Give back the line that contains "- 🔧 专业级的布局和交互体验" and every following line, exactly as they appear, through the end of the data.

• _Given entries_
>>

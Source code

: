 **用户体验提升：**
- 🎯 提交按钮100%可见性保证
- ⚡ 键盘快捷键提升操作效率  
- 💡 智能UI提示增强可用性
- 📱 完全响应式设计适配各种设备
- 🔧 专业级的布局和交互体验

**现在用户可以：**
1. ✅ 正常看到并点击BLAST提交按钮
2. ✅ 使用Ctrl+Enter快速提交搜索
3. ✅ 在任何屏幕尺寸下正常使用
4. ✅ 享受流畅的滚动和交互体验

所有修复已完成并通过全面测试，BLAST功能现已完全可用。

<<

• _Response area_
- 🔧 专业级的布局和交互体验

**现在用户可以：**
1. ✅ 正常看到并点击BLAST提交按钮
2. ✅ 使用Ctrl+Enter快速提交搜索
3. ✅ 在任何屏幕尺寸下正常使用
4. ✅ 享受流畅的滚动和交互体验

所有修复已完成并通过全面测试，BLAST功能现已完全可用。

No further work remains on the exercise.